A morning walk on the western shore of Lake Windermere, from Ferry House to Wray castle.

Brockholes

WE TAKE the Mallard car ferry to Waterhead then walk along the lakeside path through the woods, following a trail of snack packets as there’s a school party ahead of us, some of whom have brought their own music with them. The way through the woods must be so boring for them without the music and snacks!

Columbine

For us though, it’s a break for coffee and a scone at the newly reopened National Trust property Wray Castle. The steam launch Columbine is down at the landing stage as we wait for the ferry to Brockholes.

Monkey Puzzle

While a second school party disembarks and heads for the treetop walk (now that does look fun) we decide it’s time for tea and a toasted teacake on the terrace by the house, where I draw this Monkey Puzzle. Monkey Puzzles, Araucaria, evolved at a time when dinosaurs roamed the Earth and you can appreciate that only the tallest sauropod, standing on its hind legs, would be able to browse the scaly foliage on its top branches.

Deep in the Wood

The last time that we were at Brockholes was in 1987 when I launched my children’s book Deep in the Wood. Barbara and I organised the event with the Lake District National Park, informed the local press and booked ourselves into a bed and breakfast at Hawkshead. All the publishers had to do was supply the books and we’d seen them a few days before and their top rep had promised to do that.

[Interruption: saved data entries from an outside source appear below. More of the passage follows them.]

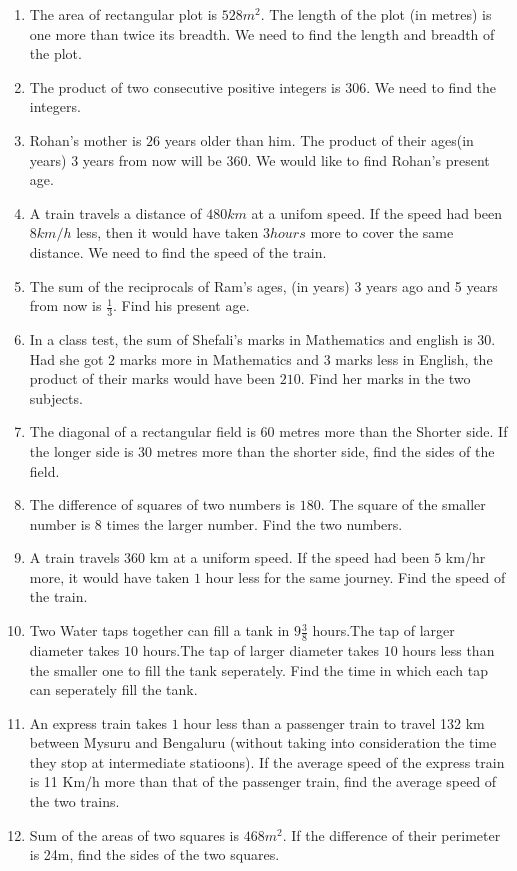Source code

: \begin{enumerate}[label=\thesubsection.\arabic*,ref=\thesubsection.\theenumi,resume*]
\item The area of rectangular plot is $528m^2$. The length of the plot (in metres) is one more than twice its breadth. We need to find the length and breadth of the plot.
\item The product of two consecutive positive integers is $306$. We need to find the integers.
\item Rohan's mother is $26$ years older than him. The product of their ages(in years) $3$ years from now will be $360$. We would like to find Rohan's present age.
\item A train travels a distance of $480km$ at a unifom speed. If the speed had been $8km/h$ less, then it would have taken $3 hours$ more to cover the same distance. We need to find the speed of the train.
\item The sum of the reciprocals of Ram's ages, (in years) 3 years ago and 5 years from now is $\frac{1}{3}$. Find his present age.
\item In a class test, the sum of Shefali's  marks in Mathematics and english is $30$. Had she got $2$ marks more in Mathematics and $3$ marks less in English, the product of their marks would have been $210$. Find her marks in the two subjects. 
\item The diagonal of a rectangular field is $60$ metres more than the Shorter side. If the longer side is $30$ metres more than the shorter side, find the sides of the field.
\item The difference of squares of two numbers is $180$. The square of the smaller number is $8$ times the larger number. Find the two numbers.
\item A train travels $360$ km at a uniform speed. If the speed had been $5$ km/hr more, it would have taken $1$ hour less for the same journey. Find the speed of the train.
\item Two Water taps together can fill a tank in $9\frac{3}{8}$ hours.The tap of larger diameter takes $10$ hours.The tap of larger diameter takes $10$ hours less than the smaller one to fill the tank seperately. Find the time in which each tap can seperately fill the  tank.
\item An express train takes $1$ hour less than a passenger train to travel 132 km between Mysuru and Bengaluru (without taking into consideration the time they stop at intermediate statioons). If the average speed of the express train is 11 Km/h more than that of the passenger train, find the average speed of the two trains.
\item Sum of the areas of two squares is $468m^2$. If the difference of their perimeter is 24m, find the sides of the two squares.  

\end{enumerate}
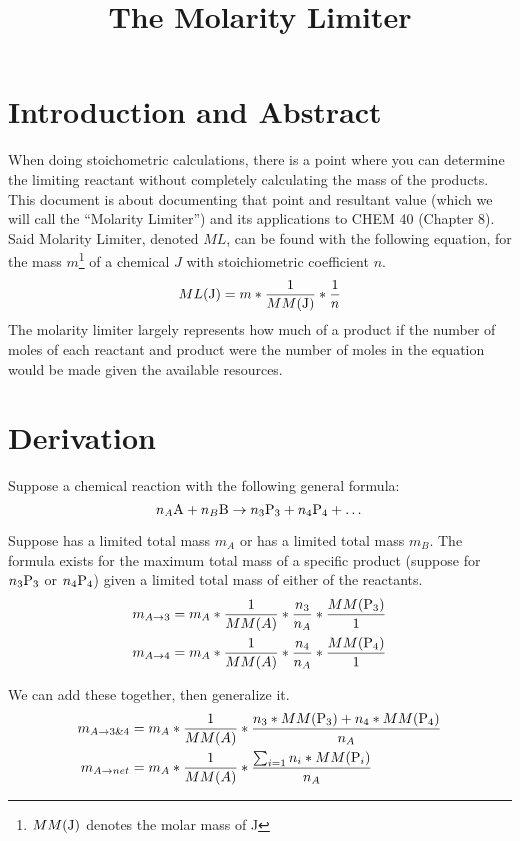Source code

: \documentclass[11pt]{article}
\begin{document}
\title{The Molarity Limiter}
\author{}
\date{}
\maketitle

\section{Introduction and Abstract}
When doing stoichometric calculations, there is a point where you can determine the limiting reactant without completely calculating the mass of the products.
This document is about documenting that point and resultant value (which we will call the ``Molarity Limiter'') and its applications to CHEM 40 (Chapter 8).
Said Molarity Limiter, denoted $ML$, can be found with the following equation, for the mass $m$\footnote{$MM(\ce{J})$ denotes the molar mass of J} of a chemical $J$ with stoichiometric coefficient $n$.
\begin{equation}
    ML(\ce{J}) = m * \frac{1}{MM(\ce{J})} * \frac{1}{n}
\end{equation}
The molarity limiter largely represents how much of a product if the number of moles of each reactant and product were the number of moles in the equation would be made given the available resources. 

\section{Derivation}
Suppose a chemical reaction with the following general formula:
\begin{equation}
    n_A\ce{A} + n_B\ce{B} \to n_3\ce{P_3} + n_4\ce{P_4} + \dots
\end{equation}

Suppose  has a limited total mass $m_A$ or  has a limited total mass $m_B$. 
The formula exists for the maximum total mass of a specific product (suppose for $n_3\ce{P_3}$ or $n_4\ce{P_4}$) given a limited total mass of either of the reactants.
\begin{align}
    m_{A \to 3} &=  m_A * \frac{1}{MM(A)} * \frac{n_3}{n_A} * \frac{MM(\ce{P_3})}{1}\\
    m_{A \to 4} &=  m_A * \frac{1}{MM(A)} * \frac{n_4}{n_A} * \frac{MM(\ce{P_4})}{1}
\end{align}

We can add these together, then generalize it.
\begin{align}
    m_{A \to 3\&4}  &=  m_A * \frac{1}{MM(A)} * \frac{n_3 * MM(\ce{P_3}) + n_4 * MM(\ce{P_4})}{n_A}\\
    m_{A \to net}   &=  m_A * \frac{1}{MM(A)} * \frac{\sum_{i = 1} n_i * MM(\ce{P_i})}{n_A}
\end{align}
\end{document}
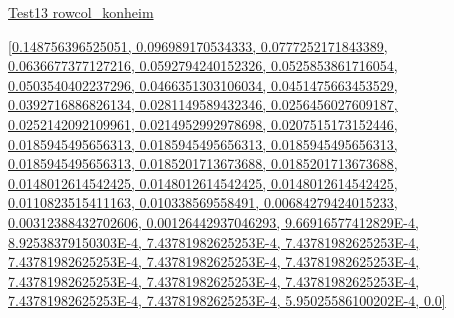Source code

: \documentclass[12pt]{article}
\begin{document}
\noindent \url{Test13 rowcol_konheim}

\noindent \url{[0.148756396525051, 0.096989170534333, 0.0777252171843389, 0.0636677377127216, 0.0592794240152326, 0.0525853861716054, 0.0503540402237296, 0.0466351303106034, 0.0451475663453529, 0.0392716886826134, 0.0281149589432346, 0.0256456027609187, 0.0252142092109961, 0.0214952992978698, 0.0207515173152446, 0.0185945495656313, 0.0185945495656313, 0.0185945495656313, 0.0185945495656313, 0.0185201713673688, 0.0185201713673688, 0.0148012614542425, 0.0148012614542425, 0.0148012614542425, 0.0110823515411163, 0.010338569558491, 0.00684279424015233, 0.00312388432702606, 0.00126442937046293, 9.66916577412829E-4, 8.92538379150303E-4, 7.43781982625253E-4, 7.43781982625253E-4, 7.43781982625253E-4, 7.43781982625253E-4, 7.43781982625253E-4, 7.43781982625253E-4, 7.43781982625253E-4, 7.43781982625253E-4, 7.43781982625253E-4, 7.43781982625253E-4, 5.95025586100202E-4, 0.0]}
\end{document}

‘Have the books arrived yet?’ I asked in eager anticipation when we called in at Brockholes the day before the event.

‘No, no sign of them, have you got copies with you?’

I had yet to even see a copy so we phoned the publishers who told us that, yes, they were going to send them but when they went to the stock room they found that the book had sold out in the first few days of publication, so they couldn’t!

They rounded up a few copies from around the office and sent them on via overnight courier. I think this was when I realised that my future lay in self-publishing!

As it happened, it rained heavily all weekend so we had sufficient books for the few visitors who braved the weather. As a consolation, the Lakeland National Park Authority invited us to take a stall at their annual national show at Chatsworth. Princess Diana opened the show and on her tour of the marquees took a brief look at our stall. But she didn’t buy a copy of the book for William and Harry. She seemed rather shy but we’d been instructed not to talk to her unless she spoke to us first. I was equally nervous; I’d been determined to be drawing when she came to the stall but I just froze as she stopped to take a look. This awkward moment ended when a child, peeking in through a gap in the canvas behind our stall, waved at her. Diana smiled and moved on.

In fact the only person who she talked to in the whole marquee was a watercolourist, who was the only exhibitor who had her back turned to the public, as she was working on a painting. Diana leaned over to take a closer look and confided to her; ‘I’m hopeless at that!’ (unlike Prince Charles who has painted watercolours for years).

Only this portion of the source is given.